I ricercatori hanno analizzato oltre 2.000 uomini con tumore alla prostata ai primi stadi. Sono stati seguiti per più di sei anni per quanto riguarda dieta e stili di vita. Coloro che seguivano una dieta ricca di frutta e verdura, frutta secca e cereali integrali avevano il 47% in meno di probabilità di vedere il tumore progredire, rispetto a quelli che non ne mangiavano a sufficienza.
Dieta contro il tumore alla prostata: bene anche con la dieta mediterranea
Già una ricerca precedente aveva dimostrato che seguire una dieta mediterranea, che include anche gli omega 3 contenuti nel tonno e nel pesce azzurro, rallentasse la progressione del tumore.
Mangiare meno carne e latticini aiuta anche a limitare i più comuni effetti collaterali che vivono i pazienti con tumore alla prostata. I principali sono il non controllo della vescica e la disfunzione erettile.
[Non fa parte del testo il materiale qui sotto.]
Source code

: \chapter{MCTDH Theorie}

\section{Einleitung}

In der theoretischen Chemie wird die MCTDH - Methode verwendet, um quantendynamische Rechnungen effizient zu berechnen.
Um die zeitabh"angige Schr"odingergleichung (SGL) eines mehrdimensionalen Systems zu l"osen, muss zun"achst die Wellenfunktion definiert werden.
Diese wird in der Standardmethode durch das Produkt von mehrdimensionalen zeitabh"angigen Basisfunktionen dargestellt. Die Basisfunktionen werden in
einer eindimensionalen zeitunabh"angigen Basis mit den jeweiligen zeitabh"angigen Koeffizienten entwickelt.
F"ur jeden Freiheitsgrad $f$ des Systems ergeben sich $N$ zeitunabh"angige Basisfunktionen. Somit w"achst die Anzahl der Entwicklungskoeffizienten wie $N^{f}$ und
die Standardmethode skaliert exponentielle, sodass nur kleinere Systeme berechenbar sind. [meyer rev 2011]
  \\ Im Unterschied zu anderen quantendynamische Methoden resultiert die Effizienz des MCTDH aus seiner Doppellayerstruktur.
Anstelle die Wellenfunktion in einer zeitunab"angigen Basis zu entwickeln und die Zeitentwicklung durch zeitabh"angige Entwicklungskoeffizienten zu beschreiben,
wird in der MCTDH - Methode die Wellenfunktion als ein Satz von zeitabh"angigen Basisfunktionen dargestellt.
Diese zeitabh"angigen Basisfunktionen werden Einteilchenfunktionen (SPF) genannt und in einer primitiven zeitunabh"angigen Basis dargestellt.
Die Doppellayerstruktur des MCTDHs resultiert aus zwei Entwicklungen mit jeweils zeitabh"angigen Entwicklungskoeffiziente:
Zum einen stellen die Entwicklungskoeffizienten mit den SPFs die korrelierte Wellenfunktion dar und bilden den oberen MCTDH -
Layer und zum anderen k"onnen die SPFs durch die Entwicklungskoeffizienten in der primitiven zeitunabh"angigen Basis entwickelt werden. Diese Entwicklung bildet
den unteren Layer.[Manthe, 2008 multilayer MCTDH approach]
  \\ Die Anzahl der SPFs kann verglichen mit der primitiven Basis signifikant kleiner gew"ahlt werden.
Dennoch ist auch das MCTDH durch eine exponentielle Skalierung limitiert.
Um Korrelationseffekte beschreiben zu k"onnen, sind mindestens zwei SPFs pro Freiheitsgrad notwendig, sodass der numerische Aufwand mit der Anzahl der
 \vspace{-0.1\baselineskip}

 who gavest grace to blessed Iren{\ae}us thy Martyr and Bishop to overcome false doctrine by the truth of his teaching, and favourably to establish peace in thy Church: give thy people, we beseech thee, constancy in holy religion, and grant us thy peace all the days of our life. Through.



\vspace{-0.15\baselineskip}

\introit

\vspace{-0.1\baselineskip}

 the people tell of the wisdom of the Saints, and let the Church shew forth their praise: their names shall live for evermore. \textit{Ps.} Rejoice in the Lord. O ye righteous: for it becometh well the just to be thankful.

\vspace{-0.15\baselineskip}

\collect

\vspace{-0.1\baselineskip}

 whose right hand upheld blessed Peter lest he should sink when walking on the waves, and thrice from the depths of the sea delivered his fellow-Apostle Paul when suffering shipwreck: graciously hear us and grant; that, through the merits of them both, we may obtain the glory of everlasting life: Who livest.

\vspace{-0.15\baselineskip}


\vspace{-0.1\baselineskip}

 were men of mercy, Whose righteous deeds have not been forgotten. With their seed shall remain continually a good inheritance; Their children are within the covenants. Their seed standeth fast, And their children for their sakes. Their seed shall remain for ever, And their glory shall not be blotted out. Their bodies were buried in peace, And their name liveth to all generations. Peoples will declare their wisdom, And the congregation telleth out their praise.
I numeri del carcinoma in Italia
Nel 2023 ci sono stati circa 41.100 nuovi casi di tumore alla prostata solo in Italia. Le stime non lasciano bene sperare, visto che negli ultimi tre anni si è registrato un aumento delle nuove diagnosi del 14 per cento. Nel 2020 le stime parlavano infatti di 36.000 nuovi pazienti. Fortunatamente più del 60% dei pazienti riesce a sconfiggere definitivamente il carcinoma.
Anche se i numeri sono alti, le possibilità che questo tumore abbia un esito infausto è basso, soprattutto se si interviene in tempo con una diagnosi precoce. Nel 2020 è stata stimata una riduzione dei tassi di mortalità del 15,6 per cento. Anche i dati relativi al numero di persone ancora vive dopo cinque anni dalla diagnosi è in media il 92 per cento.